A menu of added-value services, the SunColorBox offers every customer— whether printing spot color, CMYK or extended color gamut—a tool to manage colors and ensure their consistency. It allows each customer to select the most suitable services based on the size of their business and the investment required.

The tools in SunColorBox comprise:

  • SunConsulting—A custom site assessment and color audit.
  • SunDigiProof—An on-site, on-demand, color-accurate inkjet swatch for flexible packaging.
  • SunDigiGuide—A custom, digitally printed book of an individual customer’s production colors.
  • SunMatch—A color-matching and -validating software platform.
  • SunColorQC—A color quality control software platform.
  • Hardware & Software—A procurement service.
  • myColorCloud by Sun Chemical—A cloud-based repository, using PantoneLIVE infrastructure, for customers’ spot color libraries.
  • PantoneLIVETM—A cloud-based architecture that enables digital specification and communication of Pantone standards to all stakeholders in the global supply chain.
  • SunCMYK—A service to help printers and converters achieve the ISO 12647 standard for process colors.
  • SunECG—A solution to address the growing demand from customers for expanded color gamut (ECG) printing by adding colors to the standard CMYK set.

Support

For a printer or converter who may have handled their color management in a certain way for the past 20 years or more, it is not always easy to accept the level of change required to implement a digital color management project.
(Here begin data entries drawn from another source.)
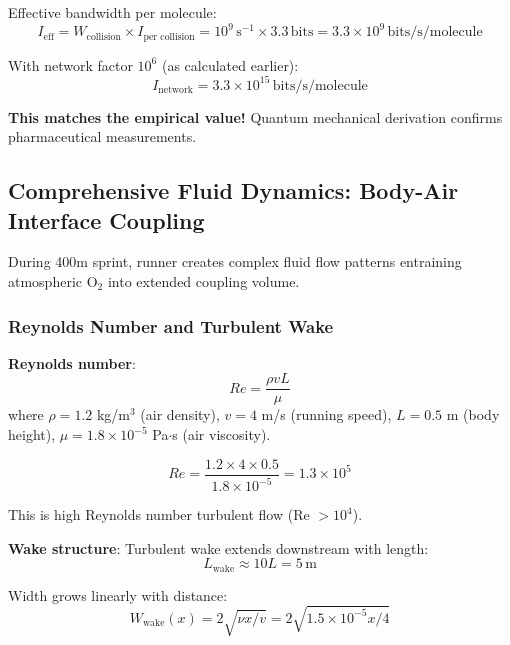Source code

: \documentclass[11pt,onecolumn]{article}
\begin{document}
Effective bandwidth per molecule:
\begin{equation}
I_{\text{eff}} = W_{\text{collision}} \times I_{\text{per collision}} = 10^9\,\text{s}^{-1} \times 3.3\,\text{bits} = 3.3 \times 10^9\,\text{bits/s/molecule}
\end{equation}

With network factor $10^6$ (as calculated earlier):
\begin{equation}
I_{\text{network}} = 3.3 \times 10^{15}\,\text{bits/s/molecule}
\end{equation}

\textbf{This matches the empirical value!} Quantum mechanical derivation confirms pharmaceutical measurements.

\subsection{Comprehensive Fluid Dynamics: Body-Air Interface Coupling}

During 400m sprint, runner creates complex fluid flow patterns entraining atmospheric O$_2$ into extended coupling volume.

\subsubsection{Reynolds Number and Turbulent Wake}

\textbf{Reynolds number}:
\begin{equation}
Re = \frac{\rho v L}{\mu}
\end{equation}
where $\rho = 1.2$ kg/m$^3$ (air density), $v = 4$ m/s (running speed), $L = 0.5$ m (body height), $\mu = 1.8 \times 10^{-5}$ Pa$\cdot$s (air viscosity).

\begin{equation}
Re = \frac{1.2 \times 4 \times 0.5}{1.8 \times 10^{-5}} = 1.3 \times 10^5
\end{equation}

This is high Reynolds number turbulent flow (Re $> 10^4$).

\textbf{Wake structure}:
Turbulent wake extends downstream with length:
\begin{equation}
L_{\text{wake}} \approx 10L = 5\,\text{m}
\end{equation}

Width grows linearly with distance:
\begin{equation}
W_{\text{wake}}(x) = 2\sqrt{\nu x / v} = 2\sqrt{1.5 \times 10^{-5} x / 4}
\end{equation}
\end{document}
That is why at Sun Chemical we have developed our centrally managed but locally supported model, the quality and standard of which we feel really set Sun Chemical apart in the market.

We believe that there is no better person to implement a digital color management project for a customer than the person who has built a relationship with that customer, knows the challenges they face and can speak the local language. So, while our central color management team manages digital color management projects globally, the implementation and support are all provided by the local Sun Chemical technical support personnel.

Globally we now have more than 300 highly trained personnel, our SunColorBox specialists, with supporting links to our Color Centers, where PowerUsers have been trained in our digital color management procedures. We have more than 200 customers globally using tools from the SunColorBox.

In addition, we have created Color Innovation Centers in Sun Chemical Yate (UK), Charlotte (USA), Aliaga (Turkey) and Mexico City (Mexico). As we have a full digital color management workflow in place at each of these locations, we can run in-depth customer workshops and training events at which customers can gain hands-on experience with all the varied software and hardware in the workflow to understand how this can be applied to their business.

The ongoing support and training required to implement a digital color management project can be substantial, but we know the difference it can make to customers, so Sun Chemical approaches each project as a joint venture—we provide whatever level of support is required to reassure customers that they have made the right decision and to ensure that the project is completed successfully.

Unlock the power of color with Sun Chemical’s SunColorBox suite of solutions.

1 Conducted by Xerox Corporation and International Communications Research from February 19, 2003 to March 7, 2003, margin of error of +/- 3.1%.

2 Secretariat of the Seoul International Color Expo 2004.

3 U.S. patent nos. 7,034,960; 7,202,976; 7,268,918; 7,417,764; 7,738,149 and their foreign equivalents.